[Source texts of formatted documents]
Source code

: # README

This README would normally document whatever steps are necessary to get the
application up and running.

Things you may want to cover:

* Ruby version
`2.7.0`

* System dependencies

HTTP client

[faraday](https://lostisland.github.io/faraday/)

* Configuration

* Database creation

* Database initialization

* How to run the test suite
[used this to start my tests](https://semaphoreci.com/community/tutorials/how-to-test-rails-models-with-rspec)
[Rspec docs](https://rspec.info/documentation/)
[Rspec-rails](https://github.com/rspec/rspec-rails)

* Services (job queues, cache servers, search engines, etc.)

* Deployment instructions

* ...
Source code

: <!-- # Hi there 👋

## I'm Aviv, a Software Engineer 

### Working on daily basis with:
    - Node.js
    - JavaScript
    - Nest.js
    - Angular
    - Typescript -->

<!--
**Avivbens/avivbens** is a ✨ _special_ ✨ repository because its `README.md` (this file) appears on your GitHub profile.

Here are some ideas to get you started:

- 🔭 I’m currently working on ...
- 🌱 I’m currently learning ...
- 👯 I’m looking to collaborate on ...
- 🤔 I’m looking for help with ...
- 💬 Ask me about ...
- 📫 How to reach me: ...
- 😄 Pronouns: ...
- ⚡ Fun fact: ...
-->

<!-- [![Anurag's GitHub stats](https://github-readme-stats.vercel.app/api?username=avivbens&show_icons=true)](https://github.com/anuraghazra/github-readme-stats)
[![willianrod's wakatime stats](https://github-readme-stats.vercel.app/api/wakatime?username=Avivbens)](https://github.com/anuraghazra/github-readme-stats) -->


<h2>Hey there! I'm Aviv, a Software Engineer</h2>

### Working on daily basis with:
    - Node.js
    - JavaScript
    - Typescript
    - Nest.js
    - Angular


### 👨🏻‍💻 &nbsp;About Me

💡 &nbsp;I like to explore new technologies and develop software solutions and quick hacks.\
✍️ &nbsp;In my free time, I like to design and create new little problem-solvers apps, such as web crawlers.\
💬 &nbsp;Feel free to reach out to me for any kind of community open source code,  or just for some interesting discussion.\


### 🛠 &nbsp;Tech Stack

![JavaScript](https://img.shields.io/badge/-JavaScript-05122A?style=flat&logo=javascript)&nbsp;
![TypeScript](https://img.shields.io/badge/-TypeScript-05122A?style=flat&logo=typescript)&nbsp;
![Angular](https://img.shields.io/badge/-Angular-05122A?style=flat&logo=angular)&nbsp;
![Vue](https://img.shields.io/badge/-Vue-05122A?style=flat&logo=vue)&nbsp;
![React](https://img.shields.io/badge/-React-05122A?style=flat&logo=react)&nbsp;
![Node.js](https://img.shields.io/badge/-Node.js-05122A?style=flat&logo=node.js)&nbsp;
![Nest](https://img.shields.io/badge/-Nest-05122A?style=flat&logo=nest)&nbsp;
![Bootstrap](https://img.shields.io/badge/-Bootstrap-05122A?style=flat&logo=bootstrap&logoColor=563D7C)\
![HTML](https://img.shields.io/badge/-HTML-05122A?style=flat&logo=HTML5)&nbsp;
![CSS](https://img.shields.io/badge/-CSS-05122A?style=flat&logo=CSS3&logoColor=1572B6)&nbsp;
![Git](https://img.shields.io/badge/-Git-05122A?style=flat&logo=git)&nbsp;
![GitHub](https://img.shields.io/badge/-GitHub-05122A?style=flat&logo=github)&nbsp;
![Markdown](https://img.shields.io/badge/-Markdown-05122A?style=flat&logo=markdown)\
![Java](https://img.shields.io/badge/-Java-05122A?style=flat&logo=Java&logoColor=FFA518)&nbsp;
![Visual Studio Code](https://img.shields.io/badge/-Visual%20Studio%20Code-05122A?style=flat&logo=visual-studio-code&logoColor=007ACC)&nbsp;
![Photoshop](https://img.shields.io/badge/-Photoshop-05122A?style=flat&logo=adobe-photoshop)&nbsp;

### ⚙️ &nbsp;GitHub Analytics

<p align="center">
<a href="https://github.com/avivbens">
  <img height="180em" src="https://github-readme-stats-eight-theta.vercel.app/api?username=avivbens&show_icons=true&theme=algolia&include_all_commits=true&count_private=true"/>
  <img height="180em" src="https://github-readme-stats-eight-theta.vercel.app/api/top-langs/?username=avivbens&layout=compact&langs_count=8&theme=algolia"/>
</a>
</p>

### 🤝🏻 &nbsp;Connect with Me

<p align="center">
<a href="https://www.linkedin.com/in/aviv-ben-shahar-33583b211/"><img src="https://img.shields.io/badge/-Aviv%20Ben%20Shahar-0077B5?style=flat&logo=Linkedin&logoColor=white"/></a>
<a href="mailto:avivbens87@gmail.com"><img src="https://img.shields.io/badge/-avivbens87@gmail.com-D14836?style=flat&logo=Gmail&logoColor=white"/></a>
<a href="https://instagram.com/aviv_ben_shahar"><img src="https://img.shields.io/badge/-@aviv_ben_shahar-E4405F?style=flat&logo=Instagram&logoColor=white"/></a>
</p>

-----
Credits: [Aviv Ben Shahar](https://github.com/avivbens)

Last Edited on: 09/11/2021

Exercise prompt: The records above should all be quoted exactly, please.

Solution for this task:
Source code

: # README

This README would normally document whatever steps are necessary to get the
application up and running.

Things you may want to cover:

* Ruby version
`2.7.0`

* System dependencies

HTTP client

[faraday](https://lostisland.github.io/faraday/)

* Configuration

* Database creation

* Database initialization

* How to run the test suite
[used this to start my tests](https://semaphoreci.com/community/tutorials/how-to-test-rails-models-with-rspec)
[Rspec docs](https://rspec.info/documentation/)
[Rspec-rails](https://github.com/rspec/rspec-rails)

* Services (job queues, cache servers, search engines, etc.)

* Deployment instructions

* ...
Source code

: <!-- # Hi there 👋

## I'm Aviv, a Software Engineer 

### Working on daily basis with:
    - Node.js
    - JavaScript
    - Nest.js
    - Angular
    - Typescript -->

<!--
**Avivbens/avivbens** is a ✨ _special_ ✨ repository because its `README.md` (this file) appears on your GitHub profile.

Here are some ideas to get you started:

- 🔭 I’m currently working on ...
- 🌱 I’m currently learning ...
- 👯 I’m looking to collaborate on ...
- 🤔 I’m looking for help with ...
- 💬 Ask me about ...
- 📫 How to reach me: ...
- 😄 Pronouns: ...
- ⚡ Fun fact: ...
-->

<!-- [![Anurag's GitHub stats](https://github-readme-stats.vercel.app/api?username=avivbens&show_icons=true)](https://github.com/anuraghazra/github-readme-stats)
[![willianrod's wakatime stats](https://github-readme-stats.vercel.app/api/wakatime?username=Avivbens)](https://github.com/anuraghazra/github-readme-stats) -->


<h2>Hey there! I'm Aviv, a Software Engineer</h2>

### Working on daily basis with:
    - Node.js
    - JavaScript
    - Typescript
    - Nest.js
    - Angular


### 👨🏻‍💻 &nbsp;About Me

💡 &nbsp;I like to explore new technologies and develop software solutions and quick hacks.\
✍️ &nbsp;In my free time, I like to design and create new little problem-solvers apps, such as web crawlers.\
💬 &nbsp;Feel free to reach out to me for any kind of community open source code,  or just for some interesting discussion.\


### 🛠 &nbsp;Tech Stack

![JavaScript](https://img.shields.io/badge/-JavaScript-05122A?style=flat&logo=javascript)&nbsp;
![TypeScript](https://img.shields.io/badge/-TypeScript-05122A?style=flat&logo=typescript)&nbsp;
![Angular](https://img.shields.io/badge/-Angular-05122A?style=flat&logo=angular)&nbsp;
![Vue](https://img.shields.io/badge/-Vue-05122A?style=flat&logo=vue)&nbsp;
![React](https://img.shields.io/badge/-React-05122A?style=flat&logo=react)&nbsp;
![Node.js](https://img.shields.io/badge/-Node.js-05122A?style=flat&logo=node.js)&nbsp;
![Nest](https://img.shields.io/badge/-Nest-05122A?style=flat&logo=nest)&nbsp;
![Bootstrap](https://img.shields.io/badge/-Bootstrap-05122A?style=flat&logo=bootstrap&logoColor=563D7C)\
![HTML](https://img.shields.io/badge/-HTML-05122A?style=flat&logo=HTML5)&nbsp;
![CSS](https://img.shields.io/badge/-CSS-05122A?style=flat&logo=CSS3&logoColor=1572B6)&nbsp;
![Git](https://img.shields.io/badge/-Git-05122A?style=flat&logo=git)&nbsp;
![GitHub](https://img.shields.io/badge/-GitHub-05122A?style=flat&logo=github)&nbsp;
![Markdown](https://img.shields.io/badge/-Markdown-05122A?style=flat&logo=markdown)\
![Java](https://img.shields.io/badge/-Java-05122A?style=flat&logo=Java&logoColor=FFA518)&nbsp;
![Visual Studio Code](https://img.shields.io/badge/-Visual%20Studio%20Code-05122A?style=flat&logo=visual-studio-code&logoColor=007ACC)&nbsp;
![Photoshop](https://img.shields.io/badge/-Photoshop-05122A?style=flat&logo=adobe-photoshop)&nbsp;

### ⚙️ &nbsp;GitHub Analytics

<p align="center">
<a href="https://github.com/avivbens">
  <img height="180em" src="https://github-readme-stats-eight-theta.vercel.app/api?username=avivbens&show_icons=true&theme=algolia&include_all_commits=true&count_private=true"/>
  <img height="180em" src="https://github-readme-stats-eight-theta.vercel.app/api/top-langs/?username=avivbens&layout=compact&langs_count=8&theme=algolia"/>
</a>
</p>

### 🤝🏻 &nbsp;Connect with Me

<p align="center">
<a href="https://www.linkedin.com/in/aviv-ben-shahar-33583b211/"><img src="https://img.shields.io/badge/-Aviv%20Ben%20Shahar-0077B5?style=flat&logo=Linkedin&logoColor=white"/></a>
<a href="mailto:avivbens87@gmail.com"><img src="https://img.shields.io/badge/-avivbens87@gmail.com-D14836?style=flat&logo=Gmail&logoColor=white"/></a>
<a href="https://instagram.com/aviv_ben_shahar"><img src="https://img.shields.io/badge/-@aviv_ben_shahar-E4405F?style=flat&logo=Instagram&logoColor=white"/></a>
</p>

-----
Credits: [Aviv Ben Shahar](https://github.com/avivbens)

Last Edited on: 09/11/2021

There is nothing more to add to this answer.